# EKS for Real-Time Inference

Configure your Amazon EKS cluster to deploy Valohai models for real-time inference.

> **Note:** This guide is specifically for real-time inference deployments. It does not enable using Kubernetes for standard Valohai workers. For Kubernetes workers, see our [installation guide](/installation-and-setup/kubernetes/workers.md).

## Overview

Valohai can push deployments to an existing EKS cluster using standard Kubernetes APIs.

**Requirements:**

* app.valohai.com (`34.248.245.191`, `63.34.156.112`) must be able to access your cluster's API Server over HTTPS
* Your cluster can be configured to serve only private deployment endpoints

## Prerequisites

**Existing infrastructure:**

* EKS cluster
* kubectl configured to access your cluster

**Tools:**

* kubectl installed
* AWS CLI installed and configured

## Step 1: Install Gateway API CRDs and Gateway controller

* **Install Gateway API CRDs** — Follow the [Getting Started guide](https://gateway-api.sigs.k8s.io/guides/getting-started/#install-standard-channel) on the official Gateway API documentation.
* **Install a Gateway controller** — Choose and install a controller from the [official implementations list](https://gateway-api.sigs.k8s.io/implementations/#gateway-controller-implementation-status).
* **Create a `Gateway`** — Configure a Gateway for Valohai Deployments to use. This will serve as the base URL / domain for all Valohai Deployment Endpoints, including TLS termination for `https://`. Refer to your chosen controller's documentation for the exact configuration.
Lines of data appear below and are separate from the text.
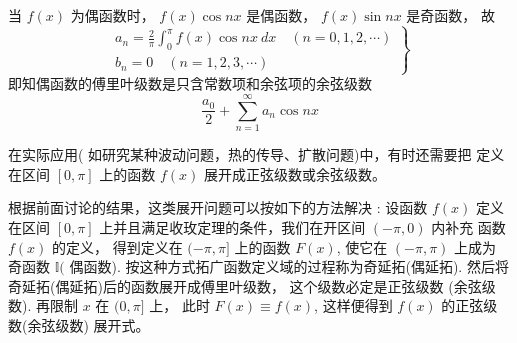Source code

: \begin{definition}[余弦级数]
    当 $ f(x) $ 为偶函数时， $ f(x) \cos n x $ 是偶函数， $ f(x) \sin n x $ 是奇函数， 故
\begin{equation}
\left.\begin{array}{l}
a_{n}=\frac{2}{\pi} \int_{0}^{\pi} f(x) \cos n x {~d} x \quad(n=0,1,2, \cdots) \\
b_{n}=0 \quad(n=1,2,3, \cdots)
\end{array}\right\}
\end{equation}
即知偶函数的傅里叶级数是只含常数项和余弦项的余弦级数
\begin{equation}
\frac{a_{0}}{2}+\sum_{n=1}^{\infty} a_{n} \cos n x
\end{equation}
\end{definition}

在实际应用( 如研究某种波动问题，热的传导、扩散问题)中，有时还需要把 定义在区间 $ [0, \pi] $ 上的函数 $ f(x) $ 展开成正弦级数或余弦级数。

根据前面讨论的结果，这类展开问题可以按如下的方法解决 : 设函数 $ f(x) $ 定义在区间 $ [0, \pi] $ 上并且满足收玫定理的条件，我们在开区间 $ (-\pi, 0) $ 内补充 函数 $ f(x) $ 的定义， 得到定义在 $ (-\pi, \pi] $ 上的函数 $ F(x) $, 使它在 $ (-\pi, \pi) $ 上成为 奇函数 $ \mathbb{I}( $ 偶函数). 按这种方式拓广函数定义域的过程称为奇延拓(偶延拓). 然后将奇延拓(偶延拓)后的函数展开成傅里叶级数， 这个级数必定是正弦级数 (余弦级数). 再限制 $ x $ 在 $ (0, \pi] $ 上， 此时 $ F(x) \equiv f(x) $, 这样便得到 $ f(x) $ 的正弦级 数(余弦级数) 展开式。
Note down the Gateway **name** and **namespace** for later.
* **Grant permissions to manage HTTP routes** — See the `httproutes` resource in Step 3.

Note down the Gateway **name**, **namespace**, and whether it uses `https://` or `http://` — you'll need these in Step 6.

## Step 2: Create Kubernetes Service Account

Create a service account that Valohai will use to manage deployments.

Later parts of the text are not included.